Designing Your First Game

What should you design?

Newbies' first game designs tend to range from medium, to epic kitchen-sink games. They have no idea of the amount of work such a game will take, and no ability to execute such a game. Don't put all your ideas in one game. Just pick one thing, and make a game about that. 

Your first game should be something very small. Being small is not a downside. Games do not sell more as they increase in size — probably the reverse.

Start with something very simple (remember that it needs to work two-player, so you can playtest it.) By simple, I mean really simple. Medium-light (Splendor, Carcassonne, Ticket to Ride) are all way too big. Try something more the size of Love Letter. (It's sixteen cards and a few cubes.) Do not include a board. Use maybe 20 cards, and 20 tokens, and a single A4 sheet of rules, at most. Properly executing even a small game like this is a big job. It will take at least 50 revisions to complete, and many months. It will be far more interesting and challenging than you might expect, and you'll get to experience the full arc of designing a game.

In the game Coup, players have two character cards. On a player's turn, they use one of their characters to do something very simple. Using the Duke gains three coins. The Assassin spends three coins to eliminate a character. The Contessa blocks this assassination. The twist to this game is that each player's character cards are hidden, and you can pretend to be whichever character you like, until other players challenge you.

This is all the game is. It's a very successful game, and an ideal size of game to design as your first game.

My games

I've just designed a long series of medium-light weight games. The publishable ones took over 100 revisions, and 1-2 years of design each.

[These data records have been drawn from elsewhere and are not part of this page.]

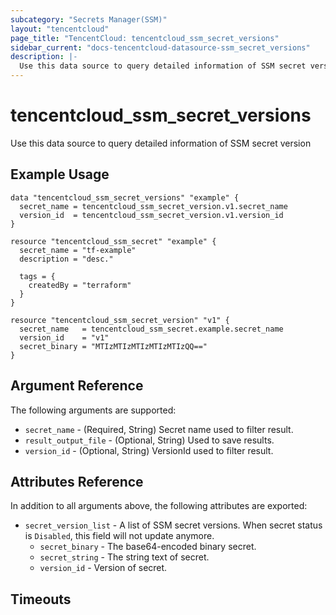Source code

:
 ```yaml
---
subcategory: "Secrets Manager(SSM)"
layout: "tencentcloud"
page_title: "TencentCloud: tencentcloud_ssm_secret_versions"
sidebar_current: "docs-tencentcloud-datasource-ssm_secret_versions"
description: |-
  Use this data source to query detailed information of SSM secret version
---
```


# tencentcloud_ssm_secret_versions

Use this data source to query detailed information of SSM secret version

## Example Usage

```hcl
data "tencentcloud_ssm_secret_versions" "example" {
  secret_name = tencentcloud_ssm_secret_version.v1.secret_name
  version_id  = tencentcloud_ssm_secret_version.v1.version_id
}

resource "tencentcloud_ssm_secret" "example" {
  secret_name = "tf-example"
  description = "desc."

  tags = {
    createdBy = "terraform"
  }
}

resource "tencentcloud_ssm_secret_version" "v1" {
  secret_name   = tencentcloud_ssm_secret.example.secret_name
  version_id    = "v1"
  secret_binary = "MTIzMTIzMTIzMTIzMTIzQQ=="
}
```

## Argument Reference

The following arguments are supported:

* `secret_name` - (Required, String) Secret name used to filter result.
* `result_output_file` - (Optional, String) Used to save results.
* `version_id` - (Optional, String) VersionId used to filter result.

## Attributes Reference

In addition to all arguments above, the following attributes are exported:

* `secret_version_list` - A list of SSM secret versions. When secret status is `Disabled`, this field will not update anymore.
  * `secret_binary` - The base64-encoded binary secret.
  * `secret_string` - The string text of secret.
  * `version_id` - Version of secret.


## Timeouts

<no value>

As I write this, I'm just starting design on my 21st game. It's my first medium-weight game (comparable to Catan.) It is not an easy task. I can't get my head around the whole thing. Everything interlinks into everything else, and I need to work on only parts of it at a time, so I don't change too much and disrupt the larger structure. There's a lot of work in just creating the components so many times. The game will likely take 200 revisions, and up to 2 years. This is despite me working on it very regularly, and my improved design and playtesting methodologies. Update: I've abandoned that project.

Trust me

Don't think "Hey, I can do it."

Design a very small game as your first game.

If you've started designing something medium or heavier as your first game, stop working on it. It will not succeed. Not only will it not succeed, it will almost-certainly not be finished. I've seen these projects go back and forth (and sideways) in endless design, and sometimes be reincarnated multiple times. Many of them have expensive, professional art prematurely done. The faster you abandon this project, the better. It's an important and painful learning experience. Hopefully, it doesn't chew up all your formative years of game design. At the very least, start working on a new, much smaller project as well as the monstrosity. 

Start here 

If you're completely new, inspiration is where I suggest you begin — not from theme or mechanics, but by making your own version of a game you like. This provides a solid scaffold you can venture out from. Modifying something that already exists is far easier than creating something entirely new, as changes away from the original can be evaluated in isolation. If the game stops being fun, it's the specific change you just made to it, that caused it.

Make sure you take tiny steps to begin with. You don't know anything yet, and seemingly-reasonable changes to the source game can unwittingly corrupt it. Your first version of your game should basically just be the original game.

Even as an experienced designer, I don't stray too far from existing game types. It's very easy to spend a long time wandering around the possibility space, looking for a plausible game. Stick to making things that are similar to existing genres. 

With enough time and work, a game can drift so far from the game that inspired it, that it will be a game in its own right, with no discernable genes remaining from the source game.

This kind of design is an excellent learning experience, as you will begin to understand why the original game was great. Even as an experienced designer, I do this kind of design, and I'm going to do more of it. However, once I've created my new game, I fully understand why the original was great. I can then create entirely novel games within the genre, without referring to the original, or to my previous game.